Promoted as four men dealing with various mid-life crises, the movie is both pompous and nasty.  None of the characters we suffer through are interesting: indulging in nothing but booze, drugs and sex.  These four were so much into the drugs that I was completely amazed that they didn't die because of the massive amounts of pills and coke they ingested.

I Melt With You is trying to be some sort of generational story, but we just a group of horrible people we actually want to see die.  And die they do, in particularly artsy ways that would make Agatha Christie envious.  Once we get actual police involvement, we get Carla Gugino (from Film Number 9) as the world's dumbest cop.

This is not an exaggeration: she really is beyond stupid in how she investigates a series of disappearances.  These were terrible people, doing terrible and amazingly psychotic things for the thinnest and stupidest of reasons.  I HATED this film, and I HATED the pretensions I Melt With You is no nakedly aspiring to.  I genuinely felt sorry for the four actors, all talented, having to be in this film.

The Hangover Part II

Until I saw The Hangover Part II, I would not believe that I could sit through an even BIGGER pile of shit.  The Hangover Part II is unique in that it is the only film to be both a sequel and a remake at the same time.  Perhaps there was a hope that we would get to relive the fun of the original The Hangover, but instead we find that we truly can't recapture the magic the second time around. 

The Hangover Part II is a mean, nasty film, one that is racist, sexist, and homophobic, sometimes in the same scene.  It's as if the makers and performers took out what made The Hangover so good (primarily its heart) and decided that what made it funny was the gross-out aspects.

Bad move for a bad movie.

I was stunned that people could find all the hijinks funny, given they were built on violence and torture, on treating people so badly.  It also had no real sense of suspense because the situations that led up to this latest hangover weren't as well-structured as last time.  It's one thing to have a sequel, but another to basically make the same movie, take out the good things, emphasize the bad things, change the setting, and think we will see a good movie. 

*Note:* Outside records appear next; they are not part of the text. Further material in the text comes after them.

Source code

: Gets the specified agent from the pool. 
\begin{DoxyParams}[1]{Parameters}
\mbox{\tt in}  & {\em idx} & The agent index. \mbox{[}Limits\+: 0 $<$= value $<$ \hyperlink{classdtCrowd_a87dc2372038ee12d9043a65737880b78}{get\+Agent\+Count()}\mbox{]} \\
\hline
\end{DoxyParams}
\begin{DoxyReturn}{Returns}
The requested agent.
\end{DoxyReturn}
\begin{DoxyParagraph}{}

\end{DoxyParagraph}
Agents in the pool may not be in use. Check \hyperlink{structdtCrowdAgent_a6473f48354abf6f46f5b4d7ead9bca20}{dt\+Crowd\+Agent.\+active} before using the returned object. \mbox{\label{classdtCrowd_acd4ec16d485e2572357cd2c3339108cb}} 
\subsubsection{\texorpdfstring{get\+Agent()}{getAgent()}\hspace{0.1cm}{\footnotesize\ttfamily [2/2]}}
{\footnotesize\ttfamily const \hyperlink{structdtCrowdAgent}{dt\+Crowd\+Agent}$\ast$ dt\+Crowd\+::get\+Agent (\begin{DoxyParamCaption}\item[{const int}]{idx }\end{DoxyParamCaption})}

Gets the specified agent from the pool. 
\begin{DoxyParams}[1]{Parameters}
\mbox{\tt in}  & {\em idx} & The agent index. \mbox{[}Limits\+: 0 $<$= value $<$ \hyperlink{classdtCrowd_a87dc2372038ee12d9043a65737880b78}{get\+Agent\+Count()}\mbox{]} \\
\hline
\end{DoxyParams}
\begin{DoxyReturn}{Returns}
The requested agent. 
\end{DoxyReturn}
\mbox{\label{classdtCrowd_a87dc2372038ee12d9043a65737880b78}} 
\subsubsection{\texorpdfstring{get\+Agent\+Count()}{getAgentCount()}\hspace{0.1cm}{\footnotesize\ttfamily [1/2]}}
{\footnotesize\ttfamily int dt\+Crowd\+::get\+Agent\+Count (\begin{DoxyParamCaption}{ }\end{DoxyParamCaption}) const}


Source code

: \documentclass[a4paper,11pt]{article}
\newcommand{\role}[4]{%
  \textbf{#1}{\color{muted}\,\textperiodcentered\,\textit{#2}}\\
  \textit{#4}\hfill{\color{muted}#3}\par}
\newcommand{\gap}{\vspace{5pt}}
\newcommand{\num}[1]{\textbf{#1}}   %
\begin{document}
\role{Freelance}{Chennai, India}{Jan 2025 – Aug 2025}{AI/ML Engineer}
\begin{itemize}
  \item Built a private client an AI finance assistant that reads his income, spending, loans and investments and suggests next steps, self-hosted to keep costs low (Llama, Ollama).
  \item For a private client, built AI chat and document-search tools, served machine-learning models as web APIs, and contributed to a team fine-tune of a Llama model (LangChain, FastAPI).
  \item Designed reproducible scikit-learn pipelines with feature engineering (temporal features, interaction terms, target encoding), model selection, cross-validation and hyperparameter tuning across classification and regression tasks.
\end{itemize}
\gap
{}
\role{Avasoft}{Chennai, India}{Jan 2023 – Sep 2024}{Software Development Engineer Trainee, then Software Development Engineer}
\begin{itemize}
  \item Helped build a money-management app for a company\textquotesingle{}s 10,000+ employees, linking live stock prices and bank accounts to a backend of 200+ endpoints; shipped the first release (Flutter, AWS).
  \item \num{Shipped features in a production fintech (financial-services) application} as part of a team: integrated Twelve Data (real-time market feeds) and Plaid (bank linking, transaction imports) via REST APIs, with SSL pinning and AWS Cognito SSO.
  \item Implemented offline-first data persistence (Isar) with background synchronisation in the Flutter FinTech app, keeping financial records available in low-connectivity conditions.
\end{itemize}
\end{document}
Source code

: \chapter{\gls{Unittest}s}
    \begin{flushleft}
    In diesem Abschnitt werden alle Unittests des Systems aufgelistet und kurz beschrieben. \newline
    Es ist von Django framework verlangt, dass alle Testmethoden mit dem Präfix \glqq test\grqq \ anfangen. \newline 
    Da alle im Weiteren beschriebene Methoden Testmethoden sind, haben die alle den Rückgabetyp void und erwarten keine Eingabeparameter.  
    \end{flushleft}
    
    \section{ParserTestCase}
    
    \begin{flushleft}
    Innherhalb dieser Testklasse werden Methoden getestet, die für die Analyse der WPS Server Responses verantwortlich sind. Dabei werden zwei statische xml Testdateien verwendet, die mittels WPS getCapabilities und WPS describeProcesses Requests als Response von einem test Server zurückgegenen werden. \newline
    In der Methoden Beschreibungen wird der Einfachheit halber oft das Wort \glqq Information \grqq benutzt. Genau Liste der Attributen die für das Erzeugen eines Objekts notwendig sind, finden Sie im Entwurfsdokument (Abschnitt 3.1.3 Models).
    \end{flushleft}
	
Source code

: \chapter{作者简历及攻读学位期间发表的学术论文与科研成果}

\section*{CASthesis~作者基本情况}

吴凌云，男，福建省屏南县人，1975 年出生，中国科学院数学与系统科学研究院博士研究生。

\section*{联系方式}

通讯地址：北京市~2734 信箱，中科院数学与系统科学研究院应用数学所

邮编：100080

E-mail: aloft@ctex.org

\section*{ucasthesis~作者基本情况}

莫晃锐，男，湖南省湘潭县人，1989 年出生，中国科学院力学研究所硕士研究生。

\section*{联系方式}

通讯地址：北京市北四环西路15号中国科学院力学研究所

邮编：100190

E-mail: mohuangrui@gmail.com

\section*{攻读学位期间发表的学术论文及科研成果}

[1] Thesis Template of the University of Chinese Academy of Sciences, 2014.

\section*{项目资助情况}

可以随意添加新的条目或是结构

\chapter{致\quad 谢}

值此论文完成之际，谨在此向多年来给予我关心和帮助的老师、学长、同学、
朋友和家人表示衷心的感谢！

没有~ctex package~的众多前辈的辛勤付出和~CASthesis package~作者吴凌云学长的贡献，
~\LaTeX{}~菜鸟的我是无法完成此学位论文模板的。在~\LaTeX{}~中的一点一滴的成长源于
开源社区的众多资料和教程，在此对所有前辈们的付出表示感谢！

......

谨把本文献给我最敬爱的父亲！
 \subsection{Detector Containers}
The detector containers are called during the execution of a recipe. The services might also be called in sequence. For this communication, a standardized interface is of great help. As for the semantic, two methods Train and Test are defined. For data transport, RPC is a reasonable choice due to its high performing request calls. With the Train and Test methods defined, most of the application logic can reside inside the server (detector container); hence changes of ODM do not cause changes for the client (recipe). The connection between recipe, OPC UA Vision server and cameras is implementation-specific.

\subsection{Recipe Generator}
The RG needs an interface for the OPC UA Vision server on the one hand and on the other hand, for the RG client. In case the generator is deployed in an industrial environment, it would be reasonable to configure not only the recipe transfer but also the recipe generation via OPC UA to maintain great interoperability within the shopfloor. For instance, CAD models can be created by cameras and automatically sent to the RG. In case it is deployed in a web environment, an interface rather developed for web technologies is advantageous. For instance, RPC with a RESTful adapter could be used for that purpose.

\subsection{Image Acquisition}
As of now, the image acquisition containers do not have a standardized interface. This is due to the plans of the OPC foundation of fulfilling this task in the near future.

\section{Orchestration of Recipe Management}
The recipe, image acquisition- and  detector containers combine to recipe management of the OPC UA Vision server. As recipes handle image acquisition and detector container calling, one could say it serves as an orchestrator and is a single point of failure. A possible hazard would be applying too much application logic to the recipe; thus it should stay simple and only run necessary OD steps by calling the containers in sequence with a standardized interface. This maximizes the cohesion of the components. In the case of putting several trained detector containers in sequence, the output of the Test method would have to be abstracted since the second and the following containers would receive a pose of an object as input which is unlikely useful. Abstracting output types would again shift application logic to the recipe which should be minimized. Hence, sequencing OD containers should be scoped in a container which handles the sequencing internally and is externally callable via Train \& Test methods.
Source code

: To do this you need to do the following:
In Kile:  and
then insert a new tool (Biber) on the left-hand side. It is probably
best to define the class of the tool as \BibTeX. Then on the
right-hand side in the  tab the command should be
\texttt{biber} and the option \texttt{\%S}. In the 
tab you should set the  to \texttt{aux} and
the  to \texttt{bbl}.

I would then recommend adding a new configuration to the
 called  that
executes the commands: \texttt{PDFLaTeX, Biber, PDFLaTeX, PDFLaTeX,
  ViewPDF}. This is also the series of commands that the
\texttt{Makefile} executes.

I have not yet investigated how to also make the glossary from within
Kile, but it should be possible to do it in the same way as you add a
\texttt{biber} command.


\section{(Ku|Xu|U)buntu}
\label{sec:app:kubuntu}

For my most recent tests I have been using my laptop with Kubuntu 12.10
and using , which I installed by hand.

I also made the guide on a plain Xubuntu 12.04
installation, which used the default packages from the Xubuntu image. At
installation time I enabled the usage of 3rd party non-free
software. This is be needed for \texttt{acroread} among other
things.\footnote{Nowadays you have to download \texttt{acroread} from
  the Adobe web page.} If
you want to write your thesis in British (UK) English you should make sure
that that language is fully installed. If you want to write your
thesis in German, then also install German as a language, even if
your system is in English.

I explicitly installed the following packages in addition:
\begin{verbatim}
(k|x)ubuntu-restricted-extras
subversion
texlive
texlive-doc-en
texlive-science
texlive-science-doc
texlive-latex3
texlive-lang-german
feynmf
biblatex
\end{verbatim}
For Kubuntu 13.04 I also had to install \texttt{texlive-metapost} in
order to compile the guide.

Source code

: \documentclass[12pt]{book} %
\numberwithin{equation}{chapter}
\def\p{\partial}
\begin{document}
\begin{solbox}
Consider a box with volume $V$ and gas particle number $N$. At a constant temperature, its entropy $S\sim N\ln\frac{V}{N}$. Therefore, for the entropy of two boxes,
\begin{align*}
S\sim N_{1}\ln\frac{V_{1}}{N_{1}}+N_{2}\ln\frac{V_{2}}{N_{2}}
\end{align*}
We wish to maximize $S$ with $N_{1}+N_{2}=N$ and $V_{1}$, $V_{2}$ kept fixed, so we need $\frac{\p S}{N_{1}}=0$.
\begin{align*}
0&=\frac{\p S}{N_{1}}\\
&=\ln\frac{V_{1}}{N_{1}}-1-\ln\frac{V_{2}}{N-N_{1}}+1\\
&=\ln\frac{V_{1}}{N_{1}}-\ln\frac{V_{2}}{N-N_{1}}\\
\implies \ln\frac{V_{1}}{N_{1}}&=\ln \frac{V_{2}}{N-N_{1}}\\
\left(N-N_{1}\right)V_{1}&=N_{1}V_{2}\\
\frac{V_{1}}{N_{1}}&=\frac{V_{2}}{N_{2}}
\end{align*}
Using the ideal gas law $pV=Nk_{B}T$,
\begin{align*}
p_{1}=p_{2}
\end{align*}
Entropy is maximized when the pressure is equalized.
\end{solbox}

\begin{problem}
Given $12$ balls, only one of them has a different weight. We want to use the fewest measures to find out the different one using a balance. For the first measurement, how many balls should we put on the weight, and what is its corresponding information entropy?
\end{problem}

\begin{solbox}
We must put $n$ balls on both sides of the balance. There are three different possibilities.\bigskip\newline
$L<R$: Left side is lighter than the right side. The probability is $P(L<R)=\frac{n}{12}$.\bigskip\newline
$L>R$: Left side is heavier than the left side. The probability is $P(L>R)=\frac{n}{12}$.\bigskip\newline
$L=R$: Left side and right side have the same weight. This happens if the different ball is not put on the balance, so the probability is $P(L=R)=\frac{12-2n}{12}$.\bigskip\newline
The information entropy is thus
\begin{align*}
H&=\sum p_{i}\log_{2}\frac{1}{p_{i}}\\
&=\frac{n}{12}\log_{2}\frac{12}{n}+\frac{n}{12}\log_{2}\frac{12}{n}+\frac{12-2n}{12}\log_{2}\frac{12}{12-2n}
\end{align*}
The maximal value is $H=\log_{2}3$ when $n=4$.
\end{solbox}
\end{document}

There was nothing funny because they were doing things that were damaging to others, not to themselves as they did in the first Hangover.  Here is the biggest flaw in The Hangover Part II: while our Wolf Pack really did damage to themselves (and rather innocuous damage such as pulling out their own teeth), here, one of them attempts to murder a minor, and the group doesn't seem disturbed by the fact that said minor had his finger cut off, thus destroying his potential career as a cellist and surgeon.

The Hangover Part II is a nasty piece of work, and I will not go see The Hangover Part III.  I don't make enough money to waste it so casually.  If The Hangover Part III is a big hit (and I mean beyond opening weekend), it is another Sign of the End of Western Civilization.

For as long as I live, I shall always hate The Hangover Part II and I doubt I'll find a film I loath more.  Plan 9 From Outer Space is more enjoyable.

Well, these are my revamped Ten Worst Films of 2011.  Mercifully, we will also have the revamped Ten Best Films of 2011.  Thank heavens for that.